* What is expected: Below is a block of records; please copy all of them exactly.

* Data excerpts:
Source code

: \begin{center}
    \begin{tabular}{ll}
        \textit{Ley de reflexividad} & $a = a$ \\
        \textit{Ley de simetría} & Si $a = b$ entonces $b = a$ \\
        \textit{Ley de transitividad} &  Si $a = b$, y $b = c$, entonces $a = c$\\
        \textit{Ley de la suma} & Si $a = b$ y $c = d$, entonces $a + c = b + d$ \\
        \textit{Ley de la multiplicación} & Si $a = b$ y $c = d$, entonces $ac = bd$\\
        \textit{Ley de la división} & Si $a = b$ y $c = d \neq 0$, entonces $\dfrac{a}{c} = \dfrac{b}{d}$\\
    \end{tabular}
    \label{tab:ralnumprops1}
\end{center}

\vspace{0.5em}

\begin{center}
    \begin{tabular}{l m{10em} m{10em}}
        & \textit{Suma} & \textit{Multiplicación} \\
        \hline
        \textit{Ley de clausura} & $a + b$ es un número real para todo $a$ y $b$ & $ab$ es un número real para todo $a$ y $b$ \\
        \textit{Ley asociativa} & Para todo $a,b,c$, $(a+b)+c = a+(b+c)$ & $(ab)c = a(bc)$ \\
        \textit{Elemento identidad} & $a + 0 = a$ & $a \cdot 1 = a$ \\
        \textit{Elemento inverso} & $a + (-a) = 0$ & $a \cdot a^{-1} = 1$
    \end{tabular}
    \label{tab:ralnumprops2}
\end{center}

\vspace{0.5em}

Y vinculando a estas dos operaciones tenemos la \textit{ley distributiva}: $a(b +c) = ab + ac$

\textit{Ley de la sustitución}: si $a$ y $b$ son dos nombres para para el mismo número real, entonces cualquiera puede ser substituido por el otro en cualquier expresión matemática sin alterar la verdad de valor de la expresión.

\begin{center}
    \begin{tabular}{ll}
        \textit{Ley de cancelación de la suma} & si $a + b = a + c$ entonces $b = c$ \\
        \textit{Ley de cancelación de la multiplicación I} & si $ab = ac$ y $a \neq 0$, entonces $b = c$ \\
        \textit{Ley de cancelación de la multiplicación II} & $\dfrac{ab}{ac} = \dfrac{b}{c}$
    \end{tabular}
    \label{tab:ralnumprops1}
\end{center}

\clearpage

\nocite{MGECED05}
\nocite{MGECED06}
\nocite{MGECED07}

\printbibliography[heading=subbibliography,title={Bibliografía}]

* Solution to this exercise:
Source code

: \begin{center}
    \begin{tabular}{ll}
        \textit{Ley de reflexividad} & $a = a$ \\
        \textit{Ley de simetría} & Si $a = b$ entonces $b = a$ \\
        \textit{Ley de transitividad} &  Si $a = b$, y $b = c$, entonces $a = c$\\
        \textit{Ley de la suma} & Si $a = b$ y $c = d$, entonces $a + c = b + d$ \\
        \textit{Ley de la multiplicación} & Si $a = b$ y $c = d$, entonces $ac = bd$\\
        \textit{Ley de la división} & Si $a = b$ y $c = d \neq 0$, entonces $\dfrac{a}{c} = \dfrac{b}{d}$\\
    \end{tabular}
    \label{tab:ralnumprops1}
\end{center}

\vspace{0.5em}

\begin{center}
    \begin{tabular}{l m{10em} m{10em}}
        & \textit{Suma} & \textit{Multiplicación} \\
        \hline
        \textit{Ley de clausura} & $a + b$ es un número real para todo $a$ y $b$ & $ab$ es un número real para todo $a$ y $b$ \\
        \textit{Ley asociativa} & Para todo $a,b,c$, $(a+b)+c = a+(b+c)$ & $(ab)c = a(bc)$ \\
        \textit{Elemento identidad} & $a + 0 = a$ & $a \cdot 1 = a$ \\
        \textit{Elemento inverso} & $a + (-a) = 0$ & $a \cdot a^{-1} = 1$
    \end{tabular}
    \label{tab:ralnumprops2}
\end{center}

\vspace{0.5em}

Y vinculando a estas dos operaciones tenemos la \textit{ley distributiva}: $a(b +c) = ab + ac$

\textit{Ley de la sustitución}: si $a$ y $b$ son dos nombres para para el mismo número real, entonces cualquiera puede ser substituido por el otro en cualquier expresión matemática sin alterar la verdad de valor de la expresión.

\begin{center}
    \begin{tabular}{ll}
        \textit{Ley de cancelación de la suma} & si $a + b = a + c$ entonces $b = c$ \\
        \textit{Ley de cancelación de la multiplicación I} & si $ab = ac$ y $a \neq 0$, entonces $b = c$ \\
        \textit{Ley de cancelación de la multiplicación II} & $\dfrac{ab}{ac} = \dfrac{b}{c}$
    \end{tabular}
    \label{tab:ralnumprops1}
\end{center}

\clearpage

\nocite{MGECED05}
\nocite{MGECED06}
\nocite{MGECED07}

\printbibliography[heading=subbibliography,title={Bibliografía}]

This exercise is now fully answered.